- _THE PROBLEM_
When transcribing the entries, keep each one exactly as it is.
___ RECORDS FOR PROCESSING ___
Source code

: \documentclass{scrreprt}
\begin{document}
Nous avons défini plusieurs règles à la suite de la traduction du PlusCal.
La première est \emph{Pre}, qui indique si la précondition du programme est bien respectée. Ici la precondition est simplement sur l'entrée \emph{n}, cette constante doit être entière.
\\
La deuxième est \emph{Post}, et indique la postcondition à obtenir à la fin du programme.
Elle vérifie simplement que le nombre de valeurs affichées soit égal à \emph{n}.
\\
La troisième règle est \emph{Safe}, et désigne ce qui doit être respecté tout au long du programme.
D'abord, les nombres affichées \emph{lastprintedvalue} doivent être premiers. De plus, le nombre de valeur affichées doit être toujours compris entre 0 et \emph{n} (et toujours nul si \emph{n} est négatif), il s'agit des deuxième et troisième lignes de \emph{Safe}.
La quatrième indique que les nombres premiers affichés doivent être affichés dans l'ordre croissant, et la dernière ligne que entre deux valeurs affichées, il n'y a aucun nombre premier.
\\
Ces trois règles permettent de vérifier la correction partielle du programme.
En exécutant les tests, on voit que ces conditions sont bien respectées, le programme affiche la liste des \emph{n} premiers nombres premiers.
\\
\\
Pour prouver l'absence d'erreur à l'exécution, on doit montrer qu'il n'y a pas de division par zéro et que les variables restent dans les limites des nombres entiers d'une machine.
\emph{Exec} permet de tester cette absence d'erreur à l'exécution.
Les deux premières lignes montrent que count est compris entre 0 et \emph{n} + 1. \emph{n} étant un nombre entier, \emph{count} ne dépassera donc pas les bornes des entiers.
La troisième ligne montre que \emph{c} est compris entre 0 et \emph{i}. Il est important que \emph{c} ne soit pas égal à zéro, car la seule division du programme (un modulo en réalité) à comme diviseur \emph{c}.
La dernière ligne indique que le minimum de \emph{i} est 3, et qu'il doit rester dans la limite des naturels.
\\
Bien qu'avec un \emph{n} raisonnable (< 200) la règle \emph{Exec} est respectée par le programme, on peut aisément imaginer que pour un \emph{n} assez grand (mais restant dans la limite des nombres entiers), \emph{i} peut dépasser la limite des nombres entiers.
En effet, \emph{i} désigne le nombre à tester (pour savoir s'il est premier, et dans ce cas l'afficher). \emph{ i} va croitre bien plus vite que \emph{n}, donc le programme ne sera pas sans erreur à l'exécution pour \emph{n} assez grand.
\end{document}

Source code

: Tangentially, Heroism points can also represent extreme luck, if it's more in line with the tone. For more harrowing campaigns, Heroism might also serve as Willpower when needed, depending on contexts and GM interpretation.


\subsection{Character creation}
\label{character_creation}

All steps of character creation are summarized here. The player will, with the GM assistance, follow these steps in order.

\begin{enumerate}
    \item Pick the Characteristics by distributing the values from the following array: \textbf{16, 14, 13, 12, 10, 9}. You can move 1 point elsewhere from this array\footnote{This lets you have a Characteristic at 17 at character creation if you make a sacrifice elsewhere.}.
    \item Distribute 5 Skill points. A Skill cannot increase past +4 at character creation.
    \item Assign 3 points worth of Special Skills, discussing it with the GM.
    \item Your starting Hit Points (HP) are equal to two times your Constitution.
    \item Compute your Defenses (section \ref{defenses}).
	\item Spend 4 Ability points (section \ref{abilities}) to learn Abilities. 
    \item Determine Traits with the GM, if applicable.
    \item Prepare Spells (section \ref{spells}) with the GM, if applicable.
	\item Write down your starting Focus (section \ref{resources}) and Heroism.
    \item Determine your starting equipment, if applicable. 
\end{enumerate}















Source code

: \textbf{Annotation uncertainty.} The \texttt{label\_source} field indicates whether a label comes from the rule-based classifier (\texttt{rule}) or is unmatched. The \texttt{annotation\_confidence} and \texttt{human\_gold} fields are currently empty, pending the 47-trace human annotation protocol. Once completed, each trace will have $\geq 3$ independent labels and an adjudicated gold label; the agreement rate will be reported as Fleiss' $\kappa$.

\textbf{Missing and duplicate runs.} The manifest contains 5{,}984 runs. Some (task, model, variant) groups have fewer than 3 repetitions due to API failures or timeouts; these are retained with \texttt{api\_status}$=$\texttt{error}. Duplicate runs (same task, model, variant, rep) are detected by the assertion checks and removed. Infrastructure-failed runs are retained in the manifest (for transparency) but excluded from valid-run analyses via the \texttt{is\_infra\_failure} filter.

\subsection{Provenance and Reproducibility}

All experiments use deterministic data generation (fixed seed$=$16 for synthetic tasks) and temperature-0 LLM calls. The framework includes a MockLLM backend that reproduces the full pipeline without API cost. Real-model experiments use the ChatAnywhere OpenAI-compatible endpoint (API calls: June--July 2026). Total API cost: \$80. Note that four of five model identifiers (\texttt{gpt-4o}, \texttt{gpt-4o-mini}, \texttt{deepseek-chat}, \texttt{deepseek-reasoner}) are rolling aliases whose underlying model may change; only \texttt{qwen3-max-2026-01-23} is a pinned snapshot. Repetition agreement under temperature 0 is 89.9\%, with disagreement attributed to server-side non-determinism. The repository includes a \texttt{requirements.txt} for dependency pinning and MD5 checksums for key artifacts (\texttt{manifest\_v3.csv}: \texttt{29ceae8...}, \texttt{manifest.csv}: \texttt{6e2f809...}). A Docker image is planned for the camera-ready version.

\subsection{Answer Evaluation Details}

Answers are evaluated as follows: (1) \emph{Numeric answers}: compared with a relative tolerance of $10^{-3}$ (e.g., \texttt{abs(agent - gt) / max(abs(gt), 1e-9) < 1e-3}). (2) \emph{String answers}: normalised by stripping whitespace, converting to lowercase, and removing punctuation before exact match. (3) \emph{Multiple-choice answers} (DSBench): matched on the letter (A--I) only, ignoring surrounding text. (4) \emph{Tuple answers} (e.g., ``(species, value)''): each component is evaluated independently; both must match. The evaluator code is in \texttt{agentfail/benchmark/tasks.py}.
___
- _RESPONSE BELOW_
Source code

: \documentclass{scrreprt}
\begin{document}
Nous avons défini plusieurs règles à la suite de la traduction du PlusCal.
La première est \emph{Pre}, qui indique si la précondition du programme est bien respectée. Ici la precondition est simplement sur l'entrée \emph{n}, cette constante doit être entière.
\\
La deuxième est \emph{Post}, et indique la postcondition à obtenir à la fin du programme.
Elle vérifie simplement que le nombre de valeurs affichées soit égal à \emph{n}.
\\
La troisième règle est \emph{Safe}, et désigne ce qui doit être respecté tout au long du programme.
D'abord, les nombres affichées \emph{lastprintedvalue} doivent être premiers. De plus, le nombre de valeur affichées doit être toujours compris entre 0 et \emph{n} (et toujours nul si \emph{n} est négatif), il s'agit des deuxième et troisième lignes de \emph{Safe}.
La quatrième indique que les nombres premiers affichés doivent être affichés dans l'ordre croissant, et la dernière ligne que entre deux valeurs affichées, il n'y a aucun nombre premier.
\\
Ces trois règles permettent de vérifier la correction partielle du programme.
En exécutant les tests, on voit que ces conditions sont bien respectées, le programme affiche la liste des \emph{n} premiers nombres premiers.
\\
\\
Pour prouver l'absence d'erreur à l'exécution, on doit montrer qu'il n'y a pas de division par zéro et que les variables restent dans les limites des nombres entiers d'une machine.
\emph{Exec} permet de tester cette absence d'erreur à l'exécution.
Les deux premières lignes montrent que count est compris entre 0 et \emph{n} + 1. \emph{n} étant un nombre entier, \emph{count} ne dépassera donc pas les bornes des entiers.
La troisième ligne montre que \emph{c} est compris entre 0 et \emph{i}. Il est important que \emph{c} ne soit pas égal à zéro, car la seule division du programme (un modulo en réalité) à comme diviseur \emph{c}.
La dernière ligne indique que le minimum de \emph{i} est 3, et qu'il doit rester dans la limite des naturels.
\\
Bien qu'avec un \emph{n} raisonnable (< 200) la règle \emph{Exec} est respectée par le programme, on peut aisément imaginer que pour un \emph{n} assez grand (mais restant dans la limite des nombres entiers), \emph{i} peut dépasser la limite des nombres entiers.
En effet, \emph{i} désigne le nombre à tester (pour savoir s'il est premier, et dans ce cas l'afficher). \emph{ i} va croitre bien plus vite que \emph{n}, donc le programme ne sera pas sans erreur à l'exécution pour \emph{n} assez grand.
\end{document}

Source code

: Tangentially, Heroism points can also represent extreme luck, if it's more in line with the tone. For more harrowing campaigns, Heroism might also serve as Willpower when needed, depending on contexts and GM interpretation.


\subsection{Character creation}
\label{character_creation}

All steps of character creation are summarized here. The player will, with the GM assistance, follow these steps in order.

\begin{enumerate}
    \item Pick the Characteristics by distributing the values from the following array: \textbf{16, 14, 13, 12, 10, 9}. You can move 1 point elsewhere from this array\footnote{This lets you have a Characteristic at 17 at character creation if you make a sacrifice elsewhere.}.
    \item Distribute 5 Skill points. A Skill cannot increase past +4 at character creation.
    \item Assign 3 points worth of Special Skills, discussing it with the GM.
    \item Your starting Hit Points (HP) are equal to two times your Constitution.
    \item Compute your Defenses (section \ref{defenses}).
	\item Spend 4 Ability points (section \ref{abilities}) to learn Abilities. 
    \item Determine Traits with the GM, if applicable.
    \item Prepare Spells (section \ref{spells}) with the GM, if applicable.
	\item Write down your starting Focus (section \ref{resources}) and Heroism.
    \item Determine your starting equipment, if applicable. 
\end{enumerate}















Source code

: \textbf{Annotation uncertainty.} The \texttt{label\_source} field indicates whether a label comes from the rule-based classifier (\texttt{rule}) or is unmatched. The \texttt{annotation\_confidence} and \texttt{human\_gold} fields are currently empty, pending the 47-trace human annotation protocol. Once completed, each trace will have $\geq 3$ independent labels and an adjudicated gold label; the agreement rate will be reported as Fleiss' $\kappa$.

\textbf{Missing and duplicate runs.} The manifest contains 5{,}984 runs. Some (task, model, variant) groups have fewer than 3 repetitions due to API failures or timeouts; these are retained with \texttt{api\_status}$=$\texttt{error}. Duplicate runs (same task, model, variant, rep) are detected by the assertion checks and removed. Infrastructure-failed runs are retained in the manifest (for transparency) but excluded from valid-run analyses via the \texttt{is\_infra\_failure} filter.

\subsection{Provenance and Reproducibility}

All experiments use deterministic data generation (fixed seed$=$16 for synthetic tasks) and temperature-0 LLM calls. The framework includes a MockLLM backend that reproduces the full pipeline without API cost. Real-model experiments use the ChatAnywhere OpenAI-compatible endpoint (API calls: June--July 2026). Total API cost: \$80. Note that four of five model identifiers (\texttt{gpt-4o}, \texttt{gpt-4o-mini}, \texttt{deepseek-chat}, \texttt{deepseek-reasoner}) are rolling aliases whose underlying model may change; only \texttt{qwen3-max-2026-01-23} is a pinned snapshot. Repetition agreement under temperature 0 is 89.9\%, with disagreement attributed to server-side non-determinism. The repository includes a \texttt{requirements.txt} for dependency pinning and MD5 checksums for key artifacts (\texttt{manifest\_v3.csv}: \texttt{29ceae8...}, \texttt{manifest.csv}: \texttt{6e2f809...}). A Docker image is planned for the camera-ready version.

\subsection{Answer Evaluation Details}

Answers are evaluated as follows: (1) \emph{Numeric answers}: compared with a relative tolerance of $10^{-3}$ (e.g., \texttt{abs(agent - gt) / max(abs(gt), 1e-9) < 1e-3}). (2) \emph{String answers}: normalised by stripping whitespace, converting to lowercase, and removing punctuation before exact match. (3) \emph{Multiple-choice answers} (DSBench): matched on the letter (A--I) only, ignoring surrounding text. (4) \emph{Tuple answers} (e.g., ``(species, value)''): each component is evaluated independently; both must match. The evaluator code is in \texttt{agentfail/benchmark/tasks.py}.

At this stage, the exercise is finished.